Une bonne connaissance de la copropriété

Complexe, la gestion d'une copropriété peut nécessiter une formation spécifique pour se familiariser avec les appels d'offres, la comptabilité, la gestion des impayés qui peuvent devenir le lot quotidien du syndic bénévole.  D’où la nécessité parfois de recourir à des professionnels (juristes, avocats, bureaux d’études) quand les décisions requièrent une expertise que l’on ne possède pas. Ces dépenses seront prises en charge par les copropriétaires.

Une gestion impartiale obligatoire

L’affect peut aussi entraver des décisions dans certains domaines comme la gestion des impayés.  Le syndic bénévole ou le syndic coopératif peut hésiter entre deux solutions. Soit il décide de ne pas lancer de procédure contre un copropriétaire pour recouvrir les fonds, car il le connaît bien. Soit il souhaite récupérer la somme nécessaire au bon fonctionnement de la copropriété. Mais le conseil syndical ne peut pas jouer les bons samaritains au nom de la copropriété.
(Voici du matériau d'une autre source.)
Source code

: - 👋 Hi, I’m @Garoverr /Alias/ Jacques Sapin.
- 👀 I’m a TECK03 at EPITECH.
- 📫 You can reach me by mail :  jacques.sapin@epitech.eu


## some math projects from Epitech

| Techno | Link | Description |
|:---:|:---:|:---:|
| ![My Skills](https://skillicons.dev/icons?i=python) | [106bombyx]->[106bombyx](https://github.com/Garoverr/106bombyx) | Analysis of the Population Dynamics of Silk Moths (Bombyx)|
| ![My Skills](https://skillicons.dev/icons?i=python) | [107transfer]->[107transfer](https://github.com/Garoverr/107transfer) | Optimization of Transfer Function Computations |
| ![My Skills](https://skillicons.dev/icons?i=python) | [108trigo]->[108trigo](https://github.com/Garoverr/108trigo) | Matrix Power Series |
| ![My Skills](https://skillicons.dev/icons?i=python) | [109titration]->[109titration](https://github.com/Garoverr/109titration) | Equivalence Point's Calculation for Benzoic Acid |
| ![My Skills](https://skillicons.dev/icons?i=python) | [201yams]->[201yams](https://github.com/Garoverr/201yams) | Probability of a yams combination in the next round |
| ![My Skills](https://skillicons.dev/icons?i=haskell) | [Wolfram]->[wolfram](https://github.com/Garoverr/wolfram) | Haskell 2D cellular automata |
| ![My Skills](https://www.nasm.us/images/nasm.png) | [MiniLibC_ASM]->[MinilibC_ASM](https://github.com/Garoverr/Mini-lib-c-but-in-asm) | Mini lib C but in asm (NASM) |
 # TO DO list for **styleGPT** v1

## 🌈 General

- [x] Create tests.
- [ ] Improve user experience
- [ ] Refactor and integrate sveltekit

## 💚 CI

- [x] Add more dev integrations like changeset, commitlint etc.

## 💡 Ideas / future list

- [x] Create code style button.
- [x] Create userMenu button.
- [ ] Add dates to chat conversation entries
Il doit avant tout préserver l’intérêt général !

Le syndic bénévole peut-il démissionner ?

Le syndic bénévole peut démissionner en adressant une lettre recommandée avec avis de réception aux membres du syndicat de copropriété. Il peut justifier ses actes en expliquant les raisons de sa décision, mais il n’y est pas obligé. Les conditions de démission du syndic peuvent être également prévues dans le règlement de copropriété.

Dans le cas d’une démission à effet immédiat, si le syndic sortant n’a pas convoqué une Assemblée générale pour pourvoir à son remplacement ou si à l’issue de l’Assemblée générale aucun syndic n’est désigné, une requête peut être adressée au président du Tribunal de Grande Instance par n’importe quel copropriétaire pour qu’un administrateur provisoire soit nommé. Attention, si la démission du syndic est brutale, elle peut être considérée comme abusive par les tribunaux.

Le syndic bénévole peut-il être révoqué ?

L’assemblée générale des copropriétaires peut également décider de révoquer le syndic bénévole avant le terme de son contrat. La révocation doit être justifiée par des motifs sérieux, c’est-à-dire des actes graves ou des fautes répétées : faute de gestion, non-exécution d’une décision de l’assemblée générale. La révocation doit faire l’objet d’un vote en AG à la même majorité que celle de sa nomination, autrement dit à la majorité de l’article 25.

Si le syndic est révoqué, il quitte immédiatement ses fonctions, charge au syndicat de copropriétaires d'anticiper la nomination d'un nouveau syndic.